* **ACTIVITY**
In the copy, include every entry exactly but none of its images.

(Records from a dataset)
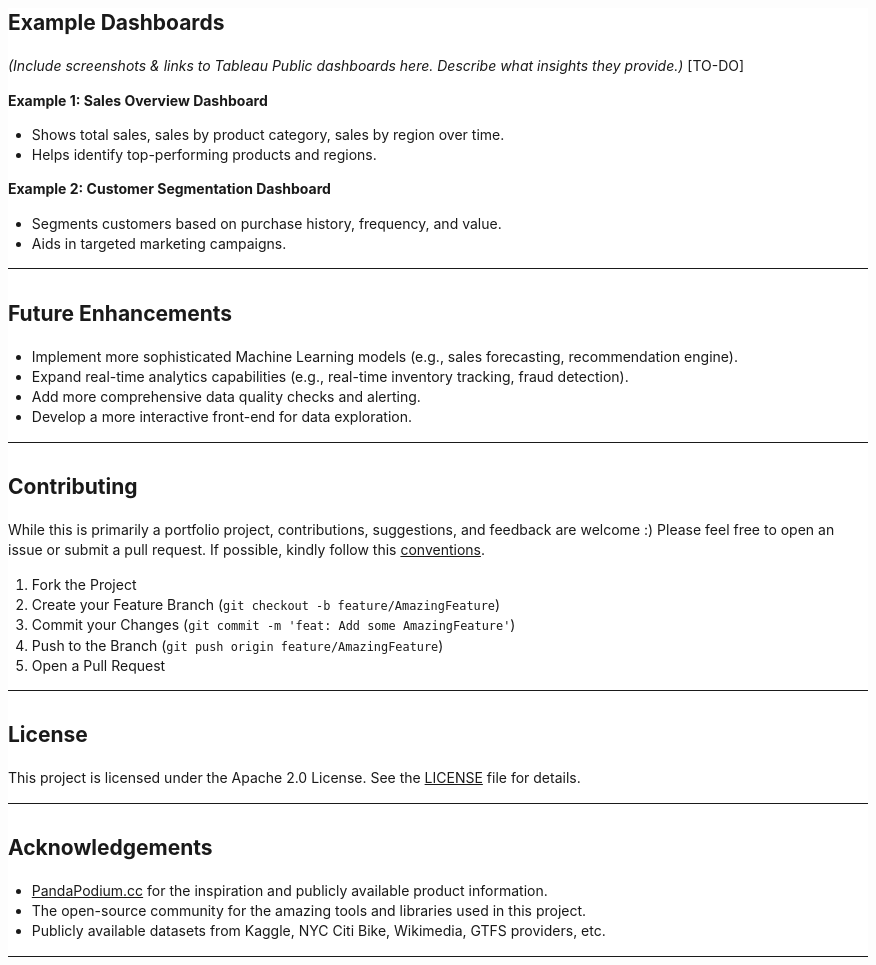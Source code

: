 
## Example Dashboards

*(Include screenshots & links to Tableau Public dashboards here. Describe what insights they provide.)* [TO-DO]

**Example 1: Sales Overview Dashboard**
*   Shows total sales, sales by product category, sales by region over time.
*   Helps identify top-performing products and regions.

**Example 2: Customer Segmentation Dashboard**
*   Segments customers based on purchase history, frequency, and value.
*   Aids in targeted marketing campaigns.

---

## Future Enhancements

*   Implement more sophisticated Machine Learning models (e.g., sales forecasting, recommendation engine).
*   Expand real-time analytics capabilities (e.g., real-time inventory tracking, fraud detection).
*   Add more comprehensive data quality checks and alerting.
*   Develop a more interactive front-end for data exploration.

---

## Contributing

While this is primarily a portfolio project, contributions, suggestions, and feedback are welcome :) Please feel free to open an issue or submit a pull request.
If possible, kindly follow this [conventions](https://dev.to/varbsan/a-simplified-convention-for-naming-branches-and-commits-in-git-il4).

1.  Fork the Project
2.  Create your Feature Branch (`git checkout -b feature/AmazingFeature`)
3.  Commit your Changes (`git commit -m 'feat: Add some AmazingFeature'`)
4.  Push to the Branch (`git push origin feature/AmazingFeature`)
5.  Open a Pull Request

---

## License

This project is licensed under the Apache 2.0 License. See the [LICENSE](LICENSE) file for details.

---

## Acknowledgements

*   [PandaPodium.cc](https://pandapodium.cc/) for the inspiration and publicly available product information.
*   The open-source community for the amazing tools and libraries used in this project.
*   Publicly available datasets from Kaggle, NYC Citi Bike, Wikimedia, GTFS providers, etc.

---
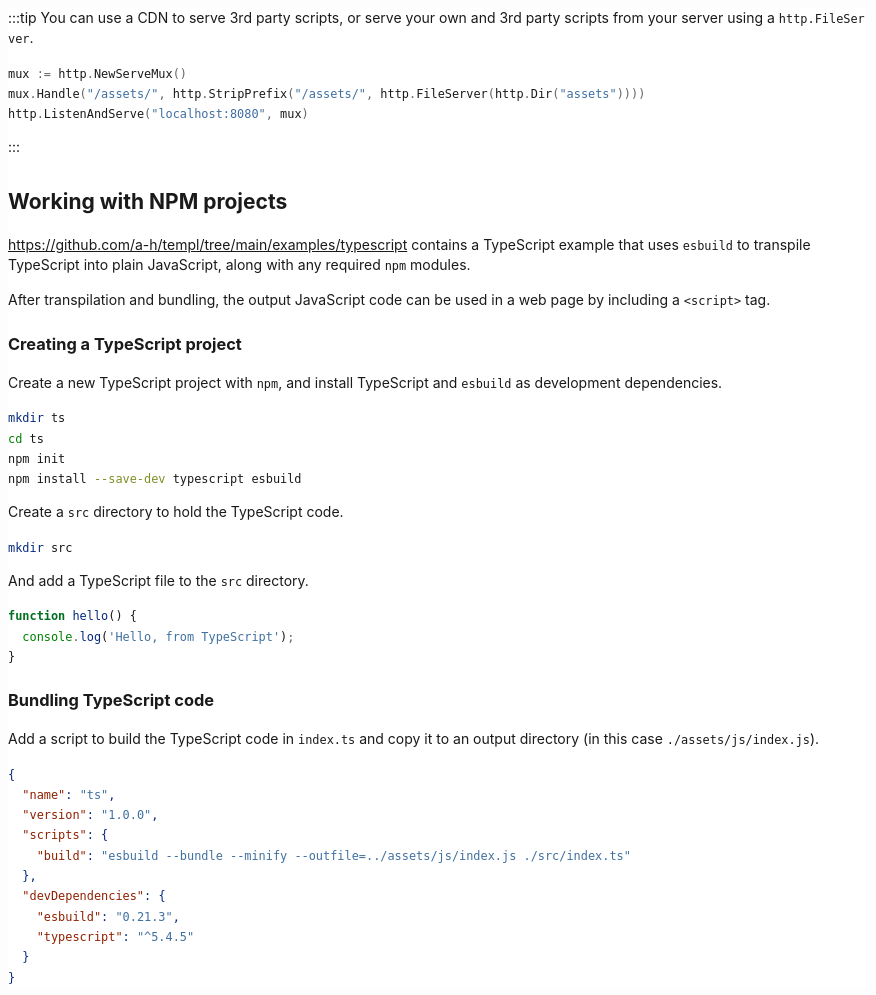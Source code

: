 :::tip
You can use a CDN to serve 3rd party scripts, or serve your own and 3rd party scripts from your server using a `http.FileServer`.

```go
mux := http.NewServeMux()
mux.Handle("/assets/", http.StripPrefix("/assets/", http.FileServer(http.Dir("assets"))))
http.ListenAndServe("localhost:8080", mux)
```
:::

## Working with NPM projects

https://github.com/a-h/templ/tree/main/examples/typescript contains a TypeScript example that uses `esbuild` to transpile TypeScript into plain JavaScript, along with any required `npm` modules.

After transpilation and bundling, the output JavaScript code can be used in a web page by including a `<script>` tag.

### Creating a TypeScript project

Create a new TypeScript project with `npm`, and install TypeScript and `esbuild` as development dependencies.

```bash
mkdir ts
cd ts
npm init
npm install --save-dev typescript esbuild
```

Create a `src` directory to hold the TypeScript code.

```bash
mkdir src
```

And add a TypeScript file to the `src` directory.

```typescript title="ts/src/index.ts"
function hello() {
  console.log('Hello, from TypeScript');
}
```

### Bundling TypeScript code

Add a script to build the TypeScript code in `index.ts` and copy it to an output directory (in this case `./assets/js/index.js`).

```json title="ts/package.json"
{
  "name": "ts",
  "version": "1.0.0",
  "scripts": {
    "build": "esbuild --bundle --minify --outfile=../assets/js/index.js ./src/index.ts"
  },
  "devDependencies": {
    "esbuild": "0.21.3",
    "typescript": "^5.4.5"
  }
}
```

* **YOUR RESPONSE**
Source code

: 
## Example Dashboards

*(Include screenshots & links to Tableau Public dashboards here. Describe what insights they provide.)* [TO-DO]

**Example 1: Sales Overview Dashboard**
*   Shows total sales, sales by product category, sales by region over time.
*   Helps identify top-performing products and regions.

**Example 2: Customer Segmentation Dashboard**
*   Segments customers based on purchase history, frequency, and value.
*   Aids in targeted marketing campaigns.

---

## Future Enhancements

*   Implement more sophisticated Machine Learning models (e.g., sales forecasting, recommendation engine).
*   Expand real-time analytics capabilities (e.g., real-time inventory tracking, fraud detection).
*   Add more comprehensive data quality checks and alerting.
*   Develop a more interactive front-end for data exploration.

---

## Contributing

While this is primarily a portfolio project, contributions, suggestions, and feedback are welcome :) Please feel free to open an issue or submit a pull request.
If possible, kindly follow this [conventions](https://dev.to/varbsan/a-simplified-convention-for-naming-branches-and-commits-in-git-il4).

1.  Fork the Project
2.  Create your Feature Branch (`git checkout -b feature/AmazingFeature`)
3.  Commit your Changes (`git commit -m 'feat: Add some AmazingFeature'`)
4.  Push to the Branch (`git push origin feature/AmazingFeature`)
5.  Open a Pull Request

---

## License

This project is licensed under the Apache 2.0 License. See the [LICENSE](LICENSE) file for details.

---

## Acknowledgements

*   [PandaPodium.cc](https://pandapodium.cc/) for the inspiration and publicly available product information.
*   The open-source community for the amazing tools and libraries used in this project.
*   Publicly available datasets from Kaggle, NYC Citi Bike, Wikimedia, GTFS providers, etc.

---
Source code

: :::tip
You can use a CDN to serve 3rd party scripts, or serve your own and 3rd party scripts from your server using a `http.FileServer`.

```go
mux := http.NewServeMux()
mux.Handle("/assets/", http.StripPrefix("/assets/", http.FileServer(http.Dir("assets"))))
http.ListenAndServe("localhost:8080", mux)
```
:::

## Working with NPM projects

https://github.com/a-h/templ/tree/main/examples/typescript contains a TypeScript example that uses `esbuild` to transpile TypeScript into plain JavaScript, along with any required `npm` modules.

After transpilation and bundling, the output JavaScript code can be used in a web page by including a `<script>` tag.

### Creating a TypeScript project

Create a new TypeScript project with `npm`, and install TypeScript and `esbuild` as development dependencies.

```bash
mkdir ts
cd ts
npm init
npm install --save-dev typescript esbuild
```

Create a `src` directory to hold the TypeScript code.

```bash
mkdir src
```

And add a TypeScript file to the `src` directory.

```typescript title="ts/src/index.ts"
function hello() {
  console.log('Hello, from TypeScript');
}
```

### Bundling TypeScript code

Add a script to build the TypeScript code in `index.ts` and copy it to an output directory (in this case `./assets/js/index.js`).

```json title="ts/package.json"
{
  "name": "ts",
  "version": "1.0.0",
  "scripts": {
    "build": "esbuild --bundle --minify --outfile=../assets/js/index.js ./src/index.ts"
  },
  "devDependencies": {
    "esbuild": "0.21.3",
    "typescript": "^5.4.5"
  }
}
```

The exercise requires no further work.